# Colocating file lists and small files
* We can shove small files and directory lists inside the inode of the directory. This makes it harder to do hardlinks, but otherwise faster 

# Synchronous metadata updates
**Problem**: Some updates to metadata require synchronous writes
* data needs to "hit the disk" before anything else can be done

Examples:
* creating a file: must write new file inode to disk before the corresponding directory entry
* deleting a file: must clear the directory entry before marking inode as "free"

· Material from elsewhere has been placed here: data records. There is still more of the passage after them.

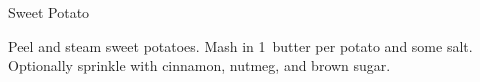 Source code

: 
\begin{recipe}{Sweet Potato}%
  \workload{}
  \time{}
  \yield{}
  \servings{}
  \source{}
  \maketitle

  Peel and steam sweet potatoes. Mash in 1~\T butter per potato and some
  salt. Optionally sprinkle with cinnamon, nutmeg, and brown sugar.
\end{recipe}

We have to be able to survive a crash at any time between atomic operations
* Issue here is that we have two components that can fail independently: disk and processor

## Cyclic Dependency
Given:
* Both inodes in the same disk block (Block 2)
* Both file create and file delete have occurred in the cache, but neither have hit the disk

What order do we write the disk blocks out?
* Block 1 is the directory inode
* The `file create` depends on Block 2 being written before Block 1
* The `file delete` depends on Block 1 being written before Block 2

### Solution: Soft Updates
* Write at a finer granularity
* Roll back one of the operations, write the other
* Then write the rolled back operation
* in other words, do 4 writes: eg. Block 2 for create, Block 1 for create, Block 1 for delete, Block 2 for delete
* Performance is good enough, comes close to idealized

# Log-structured Filesystem (LFS)

FFS (Fast file system) had some lingering problems LFS wanted to fix.

## Overview
Treat entire disk as **one big append-only log** for writes
* Don't lay out blocks
* Whenever a file write occurs, append to end of log
* When file metadata changes, append to end of log

Collect pending writes in memory and stream out in one big write
* Maximize disk bandwidth
* No extra disk seeks required

Actual writes occur when
* user calls `sync()` or `fsync()` and explicitly syncs the filesystem
* OS needs to reclaim dirty buffer cache pages

This was supposed to reduce seeking
* Main memories were getting larger, we can cache more things

## Writing the log

Each log write updates the inode

## Inode map
How do you find the inodes?

Use an **inode map**, which maps file number to its location of its inode in the log
* inode map also in log
* cache inode map in memory for perfromance (in fixed checkpoint region)

## Reading from LFS
File is scattered all over the disks.

Basic assumption: Buffer cache will handle most writes

## Log Cleaner
Eventually the disk fills up, we need to reclaim dead space
* eg. deleted files, overwritten file blocks

We do periodic log cleaning
* scan log, look for deleted or overwritten blocks (clear out stale log entries)
* copy live data to end of the log

When does the cleaner run?
* when the disk is idle
* this is shitty if the system is never idle lol

Cleaning a segment requires reading the whole segment!
* can reduce cost if data is already in cache

How does segment size affect performance?
* Large segments amortize access/seek time to read/write entire segment during cleaning
* Small segments introduce more variance in segment utilizations


# Journalling

## Aside: Filesystem Corruption
What happens when you are changing the FS and the system crashes?
* eg. adding a ton of new file entries in a block
* system crashes while block is being written
* files are lost!

## Journalling Filesystems
* Ensure changes are made atomically
    * eg. creating a new file

Idea: Maintain a log
* eg. "Directory 893 had inodes 123, 124, 125 added to it"

To make a change
1. Write **intent-to-commit** (start of atomic section)
2. Write the change to the log, DO NOT MODIFY FILESYSTEM DATA DIRECTLY)
3. Write a commit record to the log (end of atomic section)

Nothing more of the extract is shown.